日本での人気はいまひとつ盛り上がらないものの、欧米では確固たる地位を確立し、これまでに10万台以上のセールスを記録したFJR1300。デビューから約20年が経過した今、孤高の存在としてスポーツツアラー界に君臨し続ける、このモデルの魅力をじっくり考えてみたい。
※試乗車は2019年モデルのマットシルバー
REPORT●中村友彦(NAKAMURA Tomohiko)
PHOTO&EDIT●佐藤恭央(SATO Yasuo)
FJR1300AS・・・1,870,000円
FJR1300A・・・1,540,000円
1984~1997年に販売されたFJ1100/1200の後継車として、2001年にデビューしたFJR1300は、いろいろな意味で異例のモデルだった。まず当時の日本車では、スポーツアラー/スポーツGTと呼ばれる車両を、ゼロから新規開発することが異例だったし、同時代のリッタースーパースポーツに匹敵する143.4psの最高出力も、2000年代初頭の2輪業界の基準では異例。そして初代から現行モデルに至るまで、並列4気筒エンジン+アルミ製ダイヤモンドフレームの基本構成が変わっていないことも、近年の常識で考えれば異例と言っていいだろう。
こんなに重くて大きかったっけ……。それが、数年ぶりに対面したFJR1300ASで、市街地を走り始めた僕の第一印象だ。装備重量296kg、軸間距離1545mmという数値を考えれば、そう感じるのは当然かもしれない。でもこのバイクは、さらに巨体なクルーザーやアドベンチャーツアラーより、手強そうなのである。
おそらくその印象の原因は、クルーザーほど車高が低くなく、アドベンチャーツアラーほどハンドルが高くないことだが、もちろん車高を下げて大アップハンドルを採用したら、FJRではなくなってしまう。何だか微妙なひっかかりを抱えたまま、今回の試乗はスタートすることになった。
さて、基本的な素性の話がメインになってしまったが、第3世代から追加されたライディングモードやトラコン、ASの特徴であるYCC-Sや電子調整式サスなども、現代のFJRを語るうえでは欠かせない要素で、いずれもロングツーリングでは有効な武器になる。そのあたりを認識した僕は、前述したように、FJRが熟成の極みに達していることを実感したのだが、一方で車体の重さと大きさを考えると、このバイクの本当の魅力は、年に数回以上のペースで、1000km以上の長旅に出かける人じゃないと、理解できないのかもしれない……感じたのだった。
ディテール解説
セパレートタイプのハンドルは3段階の前後位置調整が可能。フロントフォークは、AS:倒立式、A:正立式を採用する。標準装備のグリップヒーターは温度調整機能付き。

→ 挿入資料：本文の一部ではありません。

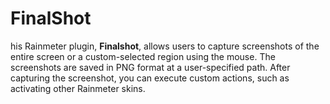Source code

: # FinalShot
his Rainmeter plugin, **Finalshot**, allows users to capture screenshots of the entire screen or a custom-selected region using the mouse. The screenshots are saved in PNG format at a user-specified path. After capturing the screenshot, you can execute custom actions, such as activating other Rainmeter skins.
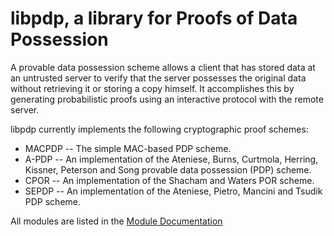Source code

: # libpdp, a library for Proofs of Data Possession
A provable data possession scheme allows a client that has stored data at 
an untrusted server to verify that the server possesses the original data 
without retrieving it or storing a copy himself. It accomplishes this by 
generating probabilistic proofs using an interactive protocol with the 
remote server.

libpdp currently implements the following cryptographic proof schemes:

* MACPDP -- The simple MAC-based PDP scheme.
* A-PDP -- An implementation of the Ateniese, Burns, Curtmola, Herring, 
     Kissner, Peterson and Song provable data possession (PDP) scheme.
* CPOR -- An implementation of the Shacham and Waters POR scheme.
* SEPDP -- An implementation of the Ateniese, Pietro, Mancini and Tsudik
     PDP scheme.

All modules are listed in the <a href="modules.html">Module Documentation</a>


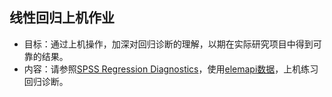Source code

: ## 线性回归上机作业

- 目标：通过上机操作，加深对回归诊断的理解，以期在实际研究项目中得到可靠的结果。
- 内容：请参照[SPSS Regression Diagnostics](https://stats.idre.ucla.edu/spss/seminars/introduction-to-regression-with-spss/introreg-lesson2/)，使用[elemapi数据](https://github.com/wuhsiang/Courses/blob/master/econometricsintro/resources/elemapi2v2.sav)，上机练习回归诊断。
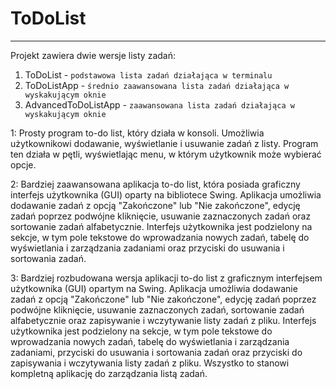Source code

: # ToDoList

---
Projekt zawiera dwie wersje listy zadań:

1. ToDoList - ``podstawowa lista zadań działająca w terminalu``
2. ToDoListApp - ``średnio zaawansowana lista zadań działająca w wyskakującym oknie``
3. AdvancedToDoListApp - ``zaawansowana lista zadań działająca w wyskakującym oknie``

1:
Prosty program to-do list, który działa w konsoli. Umożliwia użytkownikowi dodawanie, wyświetlanie i usuwanie zadań z listy. Program ten działa w pętli, wyświetlając menu, w którym użytkownik może wybierać opcje.

2:
Bardziej zaawansowana aplikacja to-do list, która posiada graficzny interfejs użytkownika (GUI) oparty na bibliotece Swing. Aplikacja umożliwia dodawanie zadań z opcją "Zakończone" lub "Nie zakończone", edycję zadań poprzez podwójne kliknięcie, usuwanie zaznaczonych zadań oraz sortowanie zadań alfabetycznie. Interfejs użytkownika jest podzielony na sekcje, w tym pole tekstowe do wprowadzania nowych zadań, tabelę do wyświetlania i zarządzania zadaniami oraz przyciski do usuwania i sortowania zadań.

3:
Bardziej rozbudowana wersja aplikacji to-do list z graficznym interfejsem użytkownika (GUI) opartym na Swing. Aplikacja umożliwia dodawanie zadań z opcją "Zakończone" lub "Nie zakończone", edycję zadań poprzez podwójne kliknięcie, usuwanie zaznaczonych zadań, sortowanie zadań alfabetycznie oraz zapisywanie i wczytywanie listy zadań z pliku. Interfejs użytkownika jest podzielony na sekcje, w tym pole tekstowe do wprowadzania nowych zadań, tabelę do wyświetlania i zarządzania zadaniami, przyciski do usuwania i sortowania zadań oraz przyciski do zapisywania i wczytywania listy zadań z pliku. Wszystko to stanowi kompletną aplikację do zarządzania listą zadań.
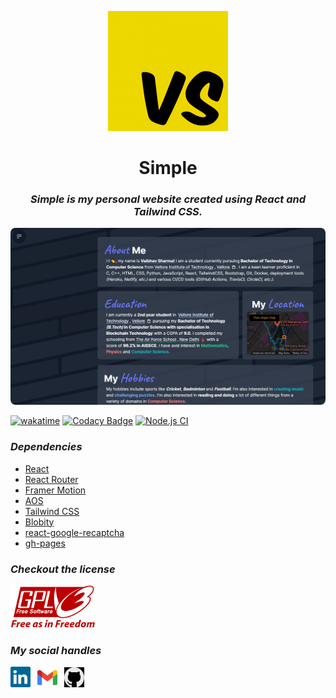 <p align="center">
    <a href="https://ghostvaibhav.me"><img src="./public/icons/icon-192x192.png" /></a>
    <b><h1 align="center">Simple</h1></b>
    <i><h3 align="center">Simple is my personal website created using React and Tailwind CSS.</h3></i>
    <img src="./src/images/portfolio.png" style="border-radius: 8px;" />
</p>


[![wakatime](https://wakatime.com/badge/user/611e9ce2-c2cb-4772-95cf-098eb0afe5f2/project/33eee947-84b5-404f-9869-5cbe8286fa00.svg)](https://wakatime.com/badge/user/611e9ce2-c2cb-4772-95cf-098eb0afe5f2/project/33eee947-84b5-404f-9869-5cbe8286fa00)
[![Codacy Badge](https://app.codacy.com/project/badge/Grade/b722db5b1a6842c5a179f22b85f3dd1d)](https://www.codacy.com/gh/GhostVaibhav/Simple/dashboard?utm_source=github.com&amp;utm_medium=referral&amp;utm_content=GhostVaibhav/Simple&amp;utm_campaign=Badge_Grade)
[![Node.js CI](https://github.com/GhostVaibhav/Simple/actions/workflows/node.js.yml/badge.svg?branch=master)](https://github.com/GhostVaibhav/Simple/actions/workflows/node.js.yml)


### _Dependencies_


- [React](https://github.com/facebook/react)
- [React Router](https://github.com/remix-run/react-router)
- [Framer Motion](https://github.com/framer/motion)
- [AOS](https://github.com/michalsnik/aos)
- [Tailwind CSS](https://github.com/tailwindlabs/tailwindcss)
- [Blobity](https://github.com/gmrchk/blobity)
- [react-google-recaptcha](https://github.com/dozoisch/react-google-recaptcha)
- [gh-pages](https://github.com/tschaub/gh-pages)


### _Checkout the license_


[![License](src/images/gplv3.png)](LICENSE)


### _My social handles_


<img src="src/images/linkedin.svg" style="width: 32px;">&ensp;
<img src="src/images/gmail.svg" style="width: 32px;">&ensp;
<img src="src/images/github.svg" style="width: 32px; filter: invert()">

電装調整式スクリーンの移動範囲は上下130mm。独創的な曲線2本レールを採用しているため、動きはスムーズにしてスピーディ。なおスクリーン下部には、快適性に貢献するセンターエアダクトを装備。
メーターはアナログ式回転計+液晶ディスプレイ×2。4代目では各部のデザインを変更すると同時に、レンズの表面をシボ加工することで、照り返しや写り込みを最小限に抑えている。
左側スイッチボックスは機能満載だから、慣れないうちは操作に迷いそう。左手でギアチェンジが行えるパドルシフトは、ダウンを親指、アップを人差し指で操作。パドルシフトを導入しているものの、一般的なシフトペダルも装備される。なおゴー&ストップのわずらわしさを解消するため、FJRは停止時に自動的に1速になる、ストップモードを導入している。
シートは前後分割式で、メイン座面の高さは805mm/825mm。ボディと同色でペイントされた、純正アクセサリーパーツのサイドケースは、ワンタッチで脱着することが可能。
2軸バランサーを採用する並列4気筒エンジンの基本構成は、初代から不変。5→6速化が行われた4代目のミッションは、セパレートドッグ構造とヘリカル式ギアを採用している。
フロントがφ292mmディスク+対向式4ピストン、リヤがφ282mmディスク+片押し式1ピストンのブレーキは前後連動式。フロント→リアだけではなく、状況に応じて、リア→フロントへの伝達も行う。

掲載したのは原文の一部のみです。